Trade Alert - (TLT) – BUY
BUY the iShares Barclays 20+ Year Treasury Bond Fund (TLT) March 2025 $94-$97 in-the-money vertical Bear Put debit spread at $2.65 or best
Opening Trade
2-27-2025
expiration date: March 21, 2025
Portfolio weighting: 10%
Number of Contracts = 40 contracts
The Core PCE Price Index, said to be the Fed’s inflation indicator, is out on Friday at 8:30 AM EST. I believe the number will come in hot, mirroring the 0.5% print we got on the Consumer Price Index two weeks ago.

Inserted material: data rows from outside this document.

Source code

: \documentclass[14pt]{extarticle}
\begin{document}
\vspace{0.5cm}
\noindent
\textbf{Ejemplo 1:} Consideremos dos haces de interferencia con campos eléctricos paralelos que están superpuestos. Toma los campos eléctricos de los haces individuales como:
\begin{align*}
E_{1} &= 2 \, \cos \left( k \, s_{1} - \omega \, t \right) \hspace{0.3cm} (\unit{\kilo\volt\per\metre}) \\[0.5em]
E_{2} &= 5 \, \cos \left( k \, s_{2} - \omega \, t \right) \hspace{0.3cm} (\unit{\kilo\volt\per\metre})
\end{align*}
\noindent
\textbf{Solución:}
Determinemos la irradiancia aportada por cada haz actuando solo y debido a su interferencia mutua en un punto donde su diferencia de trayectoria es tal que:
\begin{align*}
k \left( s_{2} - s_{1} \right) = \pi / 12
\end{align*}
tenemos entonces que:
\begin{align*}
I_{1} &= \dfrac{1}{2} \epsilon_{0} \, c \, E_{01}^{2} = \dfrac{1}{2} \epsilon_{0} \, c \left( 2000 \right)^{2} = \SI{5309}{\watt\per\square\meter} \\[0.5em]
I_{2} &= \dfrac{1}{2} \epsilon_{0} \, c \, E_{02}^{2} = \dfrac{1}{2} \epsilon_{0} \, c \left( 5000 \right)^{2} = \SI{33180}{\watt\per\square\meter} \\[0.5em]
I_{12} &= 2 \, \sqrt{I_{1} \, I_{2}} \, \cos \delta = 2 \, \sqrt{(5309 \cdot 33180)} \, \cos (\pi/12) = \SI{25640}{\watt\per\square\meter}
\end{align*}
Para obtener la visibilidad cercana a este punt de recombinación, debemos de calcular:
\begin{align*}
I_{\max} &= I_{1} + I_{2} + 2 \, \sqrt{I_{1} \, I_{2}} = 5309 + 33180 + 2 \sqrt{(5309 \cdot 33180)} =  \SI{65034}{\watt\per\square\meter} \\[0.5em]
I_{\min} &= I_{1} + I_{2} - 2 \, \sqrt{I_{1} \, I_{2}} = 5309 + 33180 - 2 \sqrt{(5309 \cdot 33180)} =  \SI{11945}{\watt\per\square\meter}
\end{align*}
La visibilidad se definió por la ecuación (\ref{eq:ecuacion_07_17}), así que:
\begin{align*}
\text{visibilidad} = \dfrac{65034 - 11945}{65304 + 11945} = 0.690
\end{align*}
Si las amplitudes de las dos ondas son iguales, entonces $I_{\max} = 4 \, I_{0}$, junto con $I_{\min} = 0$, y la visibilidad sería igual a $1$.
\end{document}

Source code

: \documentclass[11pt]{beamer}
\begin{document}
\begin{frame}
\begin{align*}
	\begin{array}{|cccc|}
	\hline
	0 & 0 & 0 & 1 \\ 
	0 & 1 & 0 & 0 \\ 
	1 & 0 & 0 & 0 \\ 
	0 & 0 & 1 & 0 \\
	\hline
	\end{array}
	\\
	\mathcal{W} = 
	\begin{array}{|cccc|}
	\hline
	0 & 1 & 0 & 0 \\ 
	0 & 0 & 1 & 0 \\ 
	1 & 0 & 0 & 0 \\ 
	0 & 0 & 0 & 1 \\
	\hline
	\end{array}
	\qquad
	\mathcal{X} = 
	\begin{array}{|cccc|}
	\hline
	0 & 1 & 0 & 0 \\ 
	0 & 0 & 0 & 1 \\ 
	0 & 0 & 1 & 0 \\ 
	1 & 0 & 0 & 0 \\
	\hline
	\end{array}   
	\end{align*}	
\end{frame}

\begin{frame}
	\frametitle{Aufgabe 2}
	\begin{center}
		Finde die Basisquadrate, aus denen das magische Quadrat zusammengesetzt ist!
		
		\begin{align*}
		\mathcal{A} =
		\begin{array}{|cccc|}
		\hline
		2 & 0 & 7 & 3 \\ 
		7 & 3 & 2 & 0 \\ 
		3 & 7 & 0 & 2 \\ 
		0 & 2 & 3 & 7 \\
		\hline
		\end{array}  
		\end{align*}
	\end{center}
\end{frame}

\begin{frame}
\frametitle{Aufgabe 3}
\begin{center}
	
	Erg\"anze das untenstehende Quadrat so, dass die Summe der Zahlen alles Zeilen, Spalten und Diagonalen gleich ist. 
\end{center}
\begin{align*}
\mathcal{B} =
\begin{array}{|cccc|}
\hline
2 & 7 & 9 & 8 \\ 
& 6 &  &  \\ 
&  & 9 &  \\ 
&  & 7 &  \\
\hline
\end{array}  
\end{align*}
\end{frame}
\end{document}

We have a double top in the (TLT) setting up at $95, and I believe that inflation fears driven by tariffs and trade wars will prevent it from rising any higher. Also, it’s nice to have an extra “RISK OFF” position to balance out my existing longs. Having a position in a different asset class is also a good risk-mitigating measure.
This is a bet that the ten-year US Treasury yield will not fall below the January low at 4.10%.
I am therefore buying the iShares Barclays 20+ Year Treasury Bond Fund (TLT) March 2025 $94-$97 in-the-money vertical Bear PUT debit spread at $2.65 or best.
Don’t pay more than $2.75, or you’ll be chasing on a risk/reward basis.
The only way to lose money on this position is if the US economy absolutely catches on fire and sends interest rates soaring in the next three weeks.
This is a bet that the (TLT) will not rise above $94.00 by the March 21 option expiration in 16 trading days.
Here are the specific trades you need to execute this position:
Buy 40 March 2025 (TLT) $97 puts at………….………$6.00
Sell short 40 March 2025 (TLT) $94 puts at…………$3.35
Net Cost:………………………….………..………….….........$2.65
Potential Profit: $3.00 - $2.65 = $0.35
(40 X 100 X $0.35) = $1,400 or 13.21% in 16 trading days.
It’s now the Opening Act for the Bond Market
If you are uncertain about how to execute an options spread, please watch my training video by clicking here.
The best execution can be had by placing your bid for the entire spread in the middle market and waiting for the market to come to you. The difference between the bid and the offer on these deep-in-the-money spread trades can be enormous.
Don’t execute the legs individually or you will end up losing much of your profit. Spread pricing can be very volatile on expiration months farther out.
Keep in mind that these are ballpark prices at best. After the alerts go out, prices can be all over the map.